Figure 7. scRNA-seq reveals down-regulation of multiple Treg immunosuppressive genes within plastic Th1/Tregs

Sorted 40 week old Apoe^−/− splenic CD4⁺CD73⁺PD1⁺CD25⁺CCR5⁺ T cells were used to create single cell libraries for Fluidigm C1-based SMARTer RNA-Seq (Supplemental Fig. 3, n=3-4 mice/experiment, 6 experiments, 270 single T cell libraries).
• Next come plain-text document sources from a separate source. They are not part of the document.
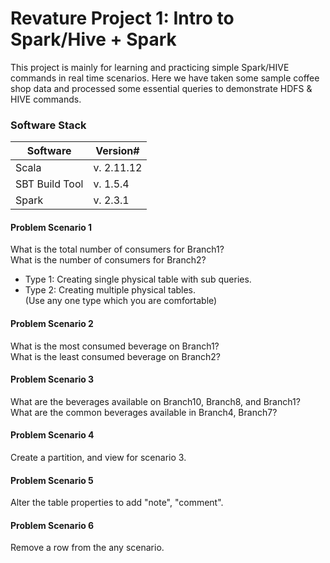 # Revature Project 1: Intro to Spark/Hive + Spark
This project is mainly for learning and practicing simple Spark/HIVE commands in real time scenarios. Here we have taken some sample coffee shop data and processed some essential queries to demonstrate HDFS & HIVE commands.
### Software Stack
Software | Version#
-------- | --------
Scala | v. 2.11.12
SBT Build Tool | v. 1.5.4
Spark | v. 2.3.1

#### Problem Scenario 1
What is the total number of consumers for Branch1?  
What is the number of consumers for Branch2?  
- Type 1: Creating single physical table with sub queries.  
- Type 2: Creating multiple physical tables.  
  (Use any one type which you are comfortable)  

#### Problem Scenario 2
What is the most consumed beverage on Branch1?  
What is the least consumed beverage on Branch2?

#### Problem Scenario 3
What are the beverages available on Branch10, Branch8, and Branch1?  
What are the common beverages available in Branch4, Branch7?

#### Problem Scenario 4
Create a partition, and view for scenario 3.

#### Problem Scenario 5
Alter the table properties to add "note", "comment".

#### Problem Scenario 6
Remove a row from the any scenario.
The sequenced, processed single T cell libraries were hierarchically clustered into Th1 (red, n=83), Treg (green, n=21), and Th1/Treg (blue, n=72) cells and analyzed for differential gene expression. (A) Select significantly different violin plots are shown for each subset. (B-C) Summary of the IPA-based re-sorting and clustering. (B) A Venn diagram of genes with an expression level above 100 reads, and IPA generated connectivity among the categories of unique and shared genes for clades 1-3. (C) The 537 genes uniquely expressed by clade 1 were used to generate a predicted network that is highly expressed in Th1/Tregs. The average expression levels among a representative set of clade 1 cells is overlaid, with the intensity of red showing denoting higher FPKM counts. ***-p<0.001, **-p<0.01, *-p<0.05, NS–not significant, Tukey ANOVA post-hoc tests.